Plain-text document sources
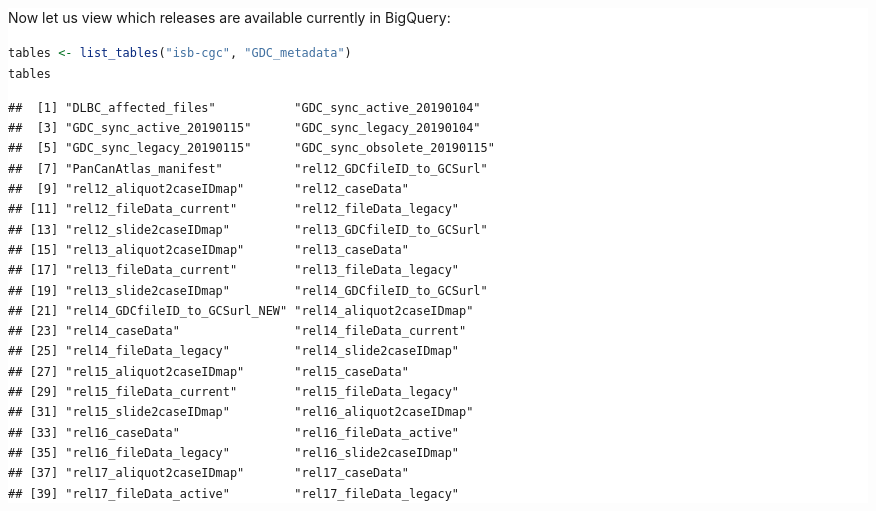 Now let us view which releases are available currently in BigQuery:

``` r
tables <- list_tables("isb-cgc", "GDC_metadata")
tables
```

    ##  [1] "DLBC_affected_files"           "GDC_sync_active_20190104"     
    ##  [3] "GDC_sync_active_20190115"      "GDC_sync_legacy_20190104"     
    ##  [5] "GDC_sync_legacy_20190115"      "GDC_sync_obsolete_20190115"   
    ##  [7] "PanCanAtlas_manifest"          "rel12_GDCfileID_to_GCSurl"    
    ##  [9] "rel12_aliquot2caseIDmap"       "rel12_caseData"               
    ## [11] "rel12_fileData_current"        "rel12_fileData_legacy"        
    ## [13] "rel12_slide2caseIDmap"         "rel13_GDCfileID_to_GCSurl"    
    ## [15] "rel13_aliquot2caseIDmap"       "rel13_caseData"               
    ## [17] "rel13_fileData_current"        "rel13_fileData_legacy"        
    ## [19] "rel13_slide2caseIDmap"         "rel14_GDCfileID_to_GCSurl"    
    ## [21] "rel14_GDCfileID_to_GCSurl_NEW" "rel14_aliquot2caseIDmap"      
    ## [23] "rel14_caseData"                "rel14_fileData_current"       
    ## [25] "rel14_fileData_legacy"         "rel14_slide2caseIDmap"        
    ## [27] "rel15_aliquot2caseIDmap"       "rel15_caseData"               
    ## [29] "rel15_fileData_current"        "rel15_fileData_legacy"        
    ## [31] "rel15_slide2caseIDmap"         "rel16_aliquot2caseIDmap"      
    ## [33] "rel16_caseData"                "rel16_fileData_active"        
    ## [35] "rel16_fileData_legacy"         "rel16_slide2caseIDmap"        
    ## [37] "rel17_aliquot2caseIDmap"       "rel17_caseData"               
    ## [39] "rel17_fileData_active"         "rel17_fileData_legacy"        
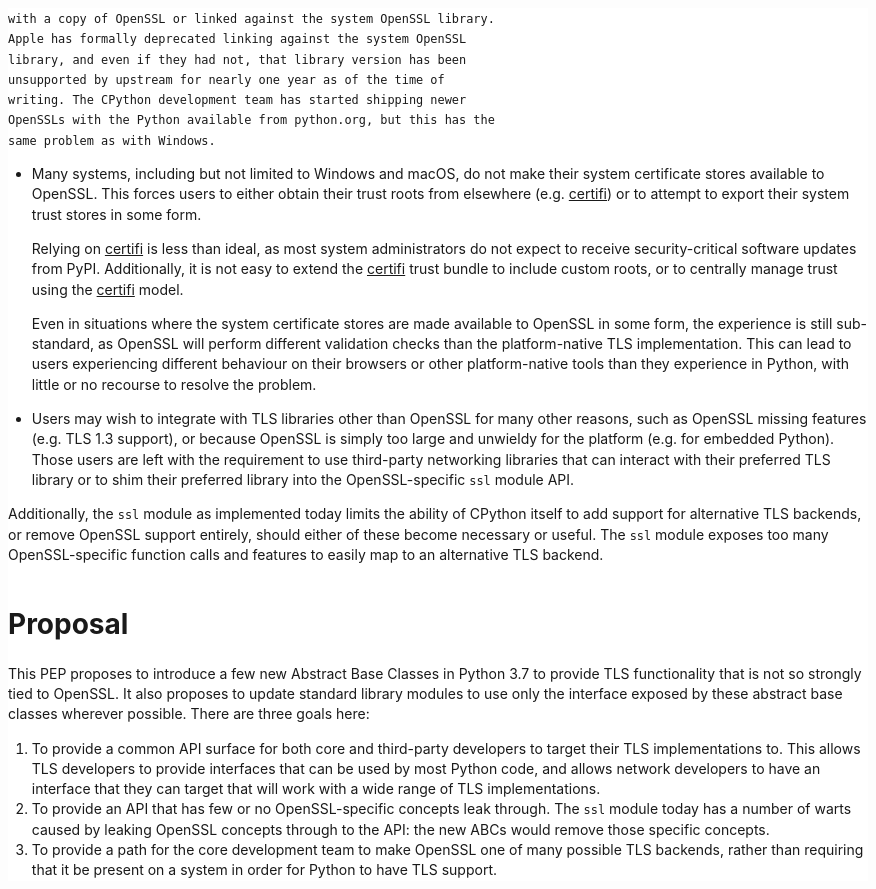     with a copy of OpenSSL or linked against the system OpenSSL library.
    Apple has formally deprecated linking against the system OpenSSL
    library, and even if they had not, that library version has been
    unsupported by upstream for nearly one year as of the time of
    writing. The CPython development team has started shipping newer
    OpenSSLs with the Python available from python.org, but this has the
    same problem as with Windows.
-   Many systems, including but not limited to Windows and macOS, do not
    make their system certificate stores available to OpenSSL. This
    forces users to either obtain their trust roots from elsewhere (e.g.
    [certifi](https://pypi.org/project/certifi/)) or to attempt to
    export their system trust stores in some form.

    Relying on [certifi](https://pypi.org/project/certifi/) is less than
    ideal, as most system administrators do not expect to receive
    security-critical software updates from PyPI. Additionally, it is
    not easy to extend the [certifi](https://pypi.org/project/certifi/)
    trust bundle to include custom roots, or to centrally manage trust
    using the [certifi](https://pypi.org/project/certifi/) model.

    Even in situations where the system certificate stores are made
    available to OpenSSL in some form, the experience is still
    sub-standard, as OpenSSL will perform different validation checks
    than the platform-native TLS implementation. This can lead to users
    experiencing different behaviour on their browsers or other
    platform-native tools than they experience in Python, with little or
    no recourse to resolve the problem.

-   Users may wish to integrate with TLS libraries other than OpenSSL
    for many other reasons, such as OpenSSL missing features (e.g. TLS
    1.3 support), or because OpenSSL is simply too large and unwieldy
    for the platform (e.g. for embedded Python). Those users are left
    with the requirement to use third-party networking libraries that
    can interact with their preferred TLS library or to shim their
    preferred library into the OpenSSL-specific `ssl` module API.

Additionally, the `ssl` module as implemented today limits the ability
of CPython itself to add support for alternative TLS backends, or remove
OpenSSL support entirely, should either of these become necessary or
useful. The `ssl` module exposes too many OpenSSL-specific function
calls and features to easily map to an alternative TLS backend.

Proposal
========

This PEP proposes to introduce a few new Abstract Base Classes in Python
3.7 to provide TLS functionality that is not so strongly tied to
OpenSSL. It also proposes to update standard library modules to use only
the interface exposed by these abstract base classes wherever possible.
There are three goals here:

1.  To provide a common API surface for both core and third-party
    developers to target their TLS implementations to. This allows TLS
    developers to provide interfaces that can be used by most Python
    code, and allows network developers to have an interface that they
    can target that will work with a wide range of TLS implementations.
2.  To provide an API that has few or no OpenSSL-specific concepts leak
    through. The `ssl` module today has a number of warts caused by
    leaking OpenSSL concepts through to the API: the new ABCs would
    remove those specific concepts.
3.  To provide a path for the core development team to make OpenSSL one
    of many possible TLS backends, rather than requiring that it be
    present on a system in order for Python to have TLS support.
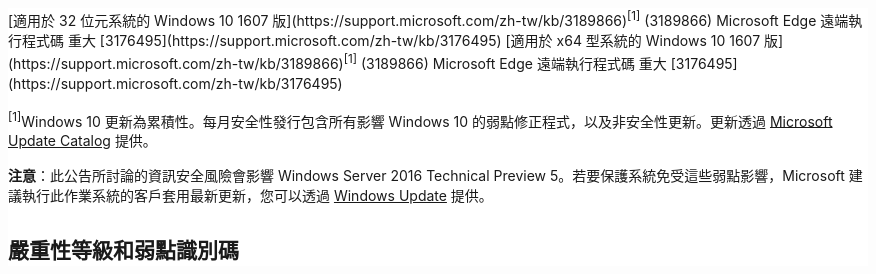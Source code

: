 </td>
</tr>
<tr>
<td style="border:1px solid black;">
[適用於 32 位元系統的 Windows 10 1607 版](https://support.microsoft.com/zh-tw/kb/3189866)<sup>[1]</sup>
(3189866)

</td>
<td style="border:1px solid black;">
Microsoft Edge

</td>
<td style="border:1px solid black;">
遠端執行程式碼

</td>
<td style="border:1px solid black;">
重大

</td>
<td style="border:1px solid black;">
[3176495](https://support.microsoft.com/zh-tw/kb/3176495)

</td>
</tr>
<tr>
<td style="border:1px solid black;">
[適用於 x64 型系統的 Windows 10 1607 版](https://support.microsoft.com/zh-tw/kb/3189866)<sup>[1]</sup>
(3189866)

</td>
<td style="border:1px solid black;">
Microsoft Edge

</td>
<td style="border:1px solid black;">
遠端執行程式碼

</td>
<td style="border:1px solid black;">
重大

</td>
<td style="border:1px solid black;">
[3176495](https://support.microsoft.com/zh-tw/kb/3176495)

</td>
</tr>
</table>
 
<sup>[1]</sup>Windows 10 更新為累積性。每月安全性發行包含所有影響 Windows 10 的弱點修正程式，以及非安全性更新。更新透過 [Microsoft Update Catalog](https://catalog.update.microsoft.com/v7/site/home.aspx) 提供。

**注意**：此公告所討論的資訊安全風險會影響 Windows Server 2016 Technical Preview 5。若要保護系統免受這些弱點影響，Microsoft 建議執行此作業系統的客戶套用最新更新，您可以透過 [Windows Update](https://go.microsoft.com/fwlink/?linkid=21130) 提供。

嚴重性等級和弱點識別碼
----------------------
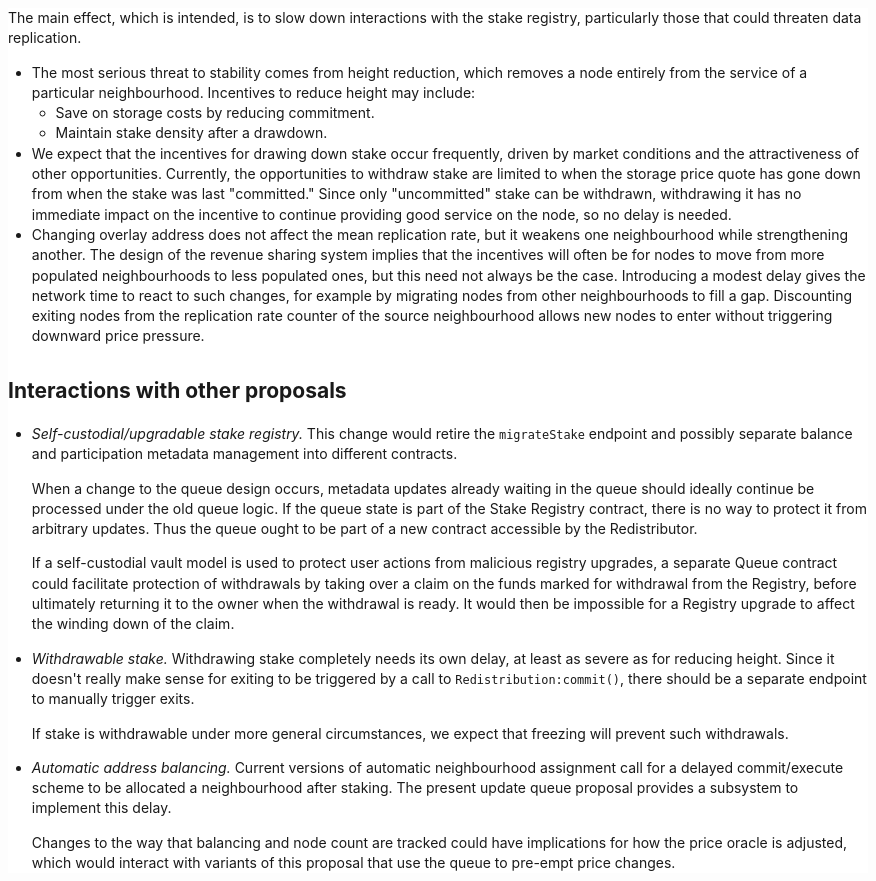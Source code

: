 The main effect, which is intended, is to slow down interactions with the stake registry, particularly those that could threaten data replication.

* The most serious threat to stability comes from height reduction, which removes a node entirely from the service of a particular neighbourhood. Incentives to reduce height may include:
  * Save on storage costs by reducing commitment.
  * Maintain stake density after a drawdown.
* We expect that the incentives for drawing down stake occur frequently, driven by market conditions and the attractiveness of other opportunities. Currently, the opportunities to withdraw stake are limited to when the storage price quote has gone down from when the stake was last "committed." Since only "uncommitted" stake can be withdrawn, withdrawing it has no immediate impact on the incentive to continue providing good service on the node, so no delay is needed.
* Changing overlay address does not affect the mean replication rate, but it weakens one neighbourhood while strengthening another. The design of the revenue sharing system implies that the incentives will often be for nodes to move from more populated neighbourhoods to less populated ones, but this need not always be the case. 
  Introducing a modest delay gives the network time to react to such changes, for example by migrating nodes from other neighbourhoods to fill a gap. Discounting exiting nodes from the replication rate counter of the source neighbourhood allows new nodes to enter without triggering downward price pressure.

## Interactions with other proposals

* *Self-custodial/upgradable stake registry.* This change would retire the `migrateStake` endpoint and possibly separate balance and participation metadata management into different contracts.

  When a change to the queue design occurs, metadata updates already waiting in the queue should ideally continue be processed under the old queue logic. If the queue state is part of the Stake Registry contract, there is no way to protect it from arbitrary updates. Thus the queue ought to be part of a new contract accessible by the Redistributor.

  If a self-custodial vault model is used to protect user actions from malicious registry upgrades, a separate Queue contract could facilitate protection of withdrawals by taking over a claim on the funds marked for withdrawal from the Registry, before ultimately returning it to the owner when the withdrawal is ready. It would then be impossible for a Registry upgrade to affect the winding down of the claim.

* *Withdrawable stake.* Withdrawing stake completely needs its own delay, at least as severe as for reducing height. Since it doesn't really make sense for exiting to be triggered by a call to `Redistribution:commit()`, there should be a separate endpoint to manually trigger exits.

  If stake is withdrawable under more general circumstances, we expect that freezing will prevent such withdrawals.
  
* *Automatic address balancing.* Current versions of automatic neighbourhood assignment call for a delayed commit/execute scheme to be allocated a neighbourhood after staking. The present update queue proposal provides a subsystem to implement this delay.

  Changes to the way that balancing and node count are tracked could have implications for how the price oracle is adjusted, which would interact with variants of this proposal that use the queue to pre-empt price changes.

Exercise instructions:
Among the lines above, repeat exactly those from the line with "writing. The CPython" to the line with "macOS, do not", counting both ends.

Task answer:
    writing. The CPython development team has started shipping newer
    OpenSSLs with the Python available from python.org, but this has the
    same problem as with Windows.
-   Many systems, including but not limited to Windows and macOS, do not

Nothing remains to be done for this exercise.